What you should do =
Pull out of the data below the stretch of lines bounded by the one containing "Source code" and the one containing "The script also", both bounds included, unchanged.

═══

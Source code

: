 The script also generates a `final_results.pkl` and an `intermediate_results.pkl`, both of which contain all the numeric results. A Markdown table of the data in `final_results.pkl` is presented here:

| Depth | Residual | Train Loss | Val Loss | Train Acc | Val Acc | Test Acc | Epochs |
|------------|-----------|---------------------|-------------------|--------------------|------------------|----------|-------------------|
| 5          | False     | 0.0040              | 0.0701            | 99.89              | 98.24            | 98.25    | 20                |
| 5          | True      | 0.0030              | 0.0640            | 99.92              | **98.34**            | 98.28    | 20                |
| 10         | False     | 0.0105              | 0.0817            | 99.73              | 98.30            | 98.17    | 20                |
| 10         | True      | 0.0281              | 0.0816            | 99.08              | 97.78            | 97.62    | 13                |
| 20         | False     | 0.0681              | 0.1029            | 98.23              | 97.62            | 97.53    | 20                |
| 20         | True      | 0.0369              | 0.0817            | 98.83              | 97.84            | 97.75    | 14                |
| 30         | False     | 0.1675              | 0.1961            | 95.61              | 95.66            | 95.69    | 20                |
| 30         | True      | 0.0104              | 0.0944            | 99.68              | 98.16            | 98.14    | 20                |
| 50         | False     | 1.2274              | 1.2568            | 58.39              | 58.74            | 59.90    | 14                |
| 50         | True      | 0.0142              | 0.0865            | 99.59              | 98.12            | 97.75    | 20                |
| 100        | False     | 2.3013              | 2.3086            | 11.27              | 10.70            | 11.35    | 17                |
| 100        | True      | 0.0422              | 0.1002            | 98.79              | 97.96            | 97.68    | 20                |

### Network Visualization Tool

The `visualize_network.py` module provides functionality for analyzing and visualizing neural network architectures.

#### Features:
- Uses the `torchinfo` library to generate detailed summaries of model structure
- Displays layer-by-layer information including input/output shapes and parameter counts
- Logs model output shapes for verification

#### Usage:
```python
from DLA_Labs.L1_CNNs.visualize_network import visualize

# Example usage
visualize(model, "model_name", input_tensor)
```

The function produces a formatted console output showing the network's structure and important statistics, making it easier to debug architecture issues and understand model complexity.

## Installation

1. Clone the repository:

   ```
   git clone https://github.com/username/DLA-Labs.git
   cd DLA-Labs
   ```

═══

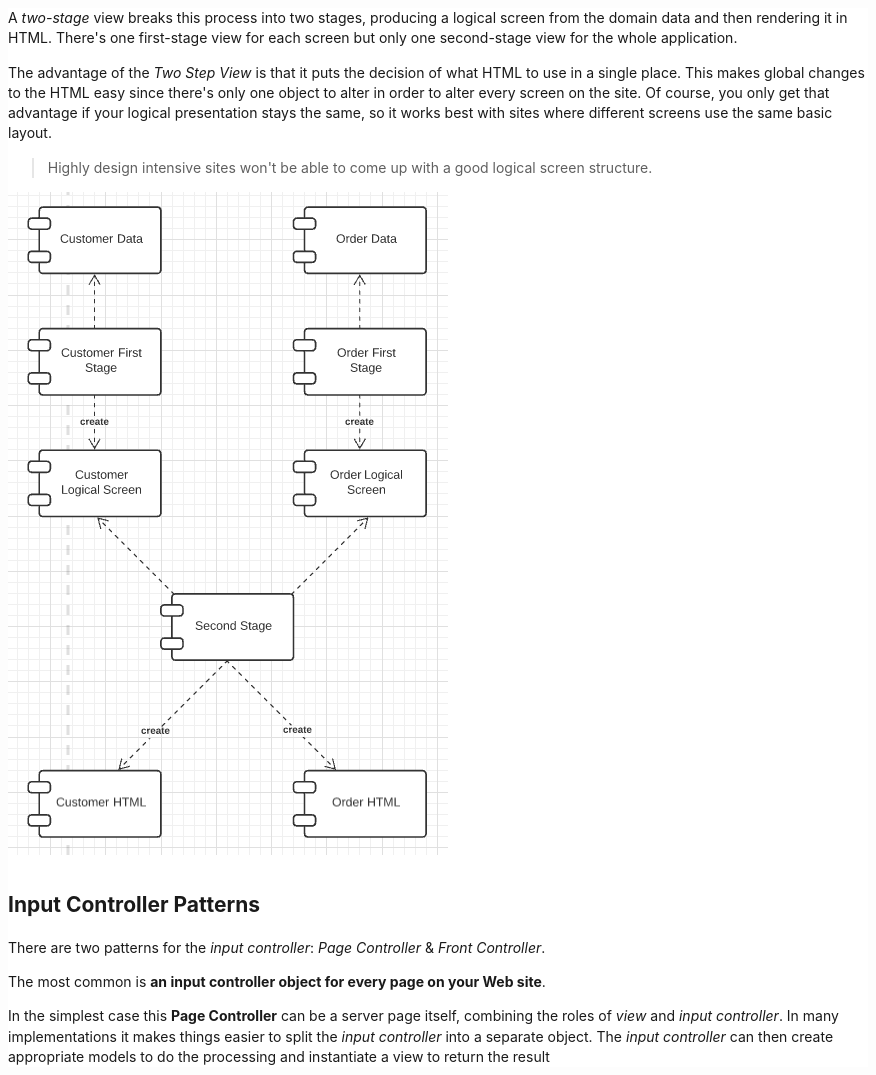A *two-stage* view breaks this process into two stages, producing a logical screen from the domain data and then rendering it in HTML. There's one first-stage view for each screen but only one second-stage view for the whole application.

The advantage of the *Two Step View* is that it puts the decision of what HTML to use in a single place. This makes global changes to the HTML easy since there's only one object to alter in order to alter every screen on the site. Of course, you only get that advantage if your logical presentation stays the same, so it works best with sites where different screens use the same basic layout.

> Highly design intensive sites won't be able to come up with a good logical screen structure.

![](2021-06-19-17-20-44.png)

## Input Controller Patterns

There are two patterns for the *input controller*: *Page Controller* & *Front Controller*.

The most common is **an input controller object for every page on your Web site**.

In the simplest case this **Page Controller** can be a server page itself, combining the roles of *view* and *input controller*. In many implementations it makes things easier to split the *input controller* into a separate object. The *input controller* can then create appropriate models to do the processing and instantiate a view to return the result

═══

Reply =
Source code

: The script also generates a `final_results.pkl` and an `intermediate_results.pkl`, both of which contain all the numeric results. A Markdown table of the data in `final_results.pkl` is presented here:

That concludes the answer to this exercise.